The 58-year-old Tyneside native, who it is understood was not on Newcastle's original shortlist for the job, will be joined at St. James' Park by coaches Steve Agnew and Stephen Clemence.
Bruce said: "I'm delighted and incredibly proud to be appointed as head coach of Newcastle United. This is my boyhood club and it was my dad's club, so this is a very special moment for me and my family.
"There is a huge challenge ahead of us, but it's one that my staff and I are ready for. We'll roll our sleeves up and we'll be giving it everything from the off to ensure supporters have a successful team that they can be proud of."
Lee Charnley, managing director at Newcastle, said: "Steve has a deep affection for Newcastle United and we are very pleased that a coach with his vast experience and connections to the club and city has joined us.
"Steve knows what this club means to supporters and to the region and he will put his heart and soul into leading our talented group of players with the full support of our staff."
Bruce and his staff were scheduled to travel to China on Wednesday, arriving after the 4-0 Premier League Asia Trophy defeat to Wolves in Nanjing, and will be in charge for the third-place play-off match against Manchester City or West Ham on Saturday.
'Local lad coming home'
Former Newcastle striker Shola Ameobi says Bruce will have a "big void" to fill following Rafa Benitez's departure.
Ameobi said: "He [Bruce] is obviously a very experienced manager. Local lad coming home. I think it's interesting with Rafa leaving - it's a big void.
"You need a big character to fill that void and I think Steve's got the experience to be able to handle what will be a tough job, following in the footsteps of Rafa Benitez and everything he's done over the past three years at Newcastle, but I think he will be up for the task.
"It's no surprise that this was his dream job. Something growing up as a boy you want to play for the club, you want to be a part of it and as a manager this would've been on Steve's radar the whole time. I think the fact that this opportunity has come at this time for him he feels it's the right step for him.
"Everyone at Newcastle will want him to do the best job.
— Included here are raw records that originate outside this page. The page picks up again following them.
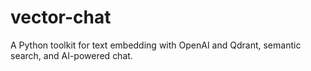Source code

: # vector-chat
A Python toolkit for text embedding with OpenAI and Qdrant, semantic search, and AI-powered chat.
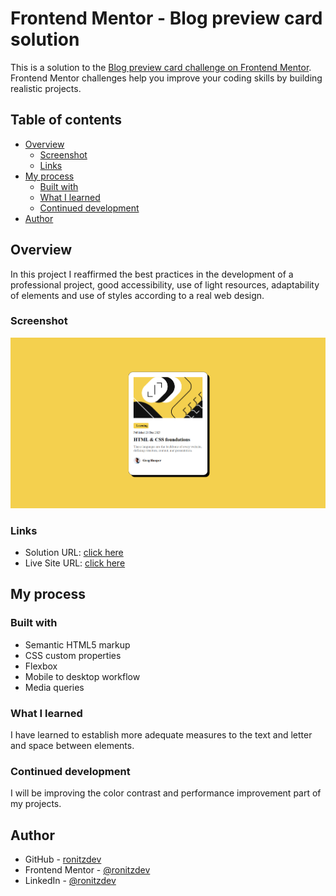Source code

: # Frontend Mentor - Blog preview card solution

This is a solution to the [Blog preview card challenge on Frontend Mentor](https://www.frontendmentor.io/challenges/blog-preview-card-ckPaj01IcS). Frontend Mentor challenges help you improve your coding skills by building realistic projects. 

## Table of contents

- [Overview](#overview)
  - [Screenshot](#screenshot)
  - [Links](#links)
- [My process](#my-process)
  - [Built with](#built-with)
  - [What I learned](#what-i-learned)
  - [Continued development](#continued-development)
- [Author](#author)

## Overview

In this project I reaffirmed the best practices in the development of a professional project, good accessibility, use of light resources, adaptability of elements and use of styles according to a real web design.

### Screenshot

![Screenshoot Desktop](./assets/screenshoots/captura.png)

### Links

- Solution URL: [click here](https://github.com/ronitzdev/blog-preview-card-)
- Live Site URL: [click here](https://blog-preview-card-ronitzdev.netlify.app/)

## My process

### Built with

- Semantic HTML5 markup
- CSS custom properties
- Flexbox
- Mobile to desktop workflow
- Media queries

### What I learned

I have learned to establish more adequate measures to the text and letter and space between elements.

### Continued development

I will be improving the color contrast and performance improvement part of my projects.

## Author

- GitHub - [ronitzdev](https://github.com/ronitzdev)
- Frontend Mentor - [@ronitzdev](https://www.frontendmentor.io/profile/ronitzdev)
- LinkedIn - [@ronitzdev](https://www.linkedin.com/in/ronitzdev/)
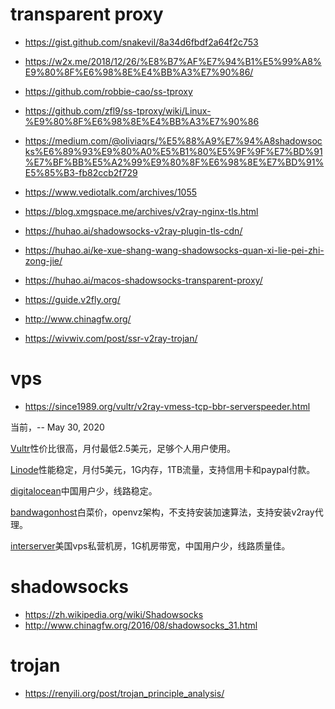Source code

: # transparent proxy

- https://gist.github.com/snakevil/8a34d6fbdf2a64f2c753
- https://w2x.me/2018/12/26/%E8%B7%AF%E7%94%B1%E5%99%A8%E9%80%8F%E6%98%8E%E4%BB%A3%E7%90%86/
- https://github.com/robbie-cao/ss-tproxy
- https://github.com/zfl9/ss-tproxy/wiki/Linux-%E9%80%8F%E6%98%8E%E4%BB%A3%E7%90%86
- https://medium.com/@oliviaqrs/%E5%88%A9%E7%94%A8shadowsocks%E6%89%93%E9%80%A0%E5%B1%80%E5%9F%9F%E7%BD%91%E7%BF%BB%E5%A2%99%E9%80%8F%E6%98%8E%E7%BD%91%E5%85%B3-fb82ccb2f729
- https://www.vediotalk.com/archives/1055
- https://blog.xmgspace.me/archives/v2ray-nginx-tls.html

- https://huhao.ai/shadowsocks-v2ray-plugin-tls-cdn/
- https://huhao.ai/ke-xue-shang-wang-shadowsocks-quan-xi-lie-pei-zhi-zong-jie/
- https://huhao.ai/macos-shadowsocks-transparent-proxy/

- https://guide.v2fly.org/

- http://www.chinagfw.org/

- https://wivwiv.com/post/ssr-v2ray-trojan/

# vps

- https://since1989.org/vultr/v2ray-vmess-tcp-bbr-serverspeeder.html

当前，-- May 30, 2020

[Vultr](https://www.vultr.com/?ref=6807264)性价比很高，月付最低2.5美元，足够个人用户使用。

[Linode](https://www.linode.com/?r=b7c730c924eec2a9ce5c775b7a53563bda58bcf3)性能稳定，月付5美元，1G内存，1TB流量，支持信用卡和paypal付款。

[digitalocean](https://m.do.co/c/b75839563221)中国用户少，线路稳定。

[bandwagonhost](https://bandwagonhost.com/aff.php?aff=1140)白菜价，openvz架构，不支持安装加速算法，支持安装v2ray代理。

[interserver](https://www.interserver.net/vps/?id=197193)美国vps私营机房，1G机房带宽，中国用户少，线路质量佳。

# shadowsocks

- https://zh.wikipedia.org/wiki/Shadowsocks
- http://www.chinagfw.org/2016/08/shadowsocks_31.html

# trojan

- https://renyili.org/post/trojan_principle_analysis/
We are very passionate about local boys doing well in Newcastle and he's a local boy and I'm sure the fans will get behind him when he starts getting into the group."
In a 21-year coaching career, Bruce has taken charge of a further nine clubs, most notably Newcastle's north east rivals Sunderland.
Ameobi added: "There's local pride at stake here and ultimately Newcastle fans have that rivalry with Sunderland but I think what you've got to realise is Rafa is a high-calibre manager and if any club loses him, rightly the fans are going to be disappointed.
"We have to get behind whoever was appointed. Steve's obviously lucky enough to get the job and I think it's important that we back him now.
"He has been appointed a head coach which goes against everything that Steve has been in the past. He's been a manager, he's had full control, so it will be interesting to see that dynamic. But I certainly think he will have the full support of all the coaching team and all the team that he has around him.
"The success of the club, the fans are a huge part of that. You can see when we do all come together like we did under Rafa, we can do good things. I think that's what has to happen now. Steve is a local boy, he wanted this job. All we have to do now it's been announced, let's get behind him."
Fans react: 'We don't want him'
Newcastle fans in China to see to their side at the Premier League Asia Trophy spoke of their unhappiness at the appointment.
The panel on Sky Sports News show Good Morning Transfers felt the move was a "sensible" - if unsurprising - one.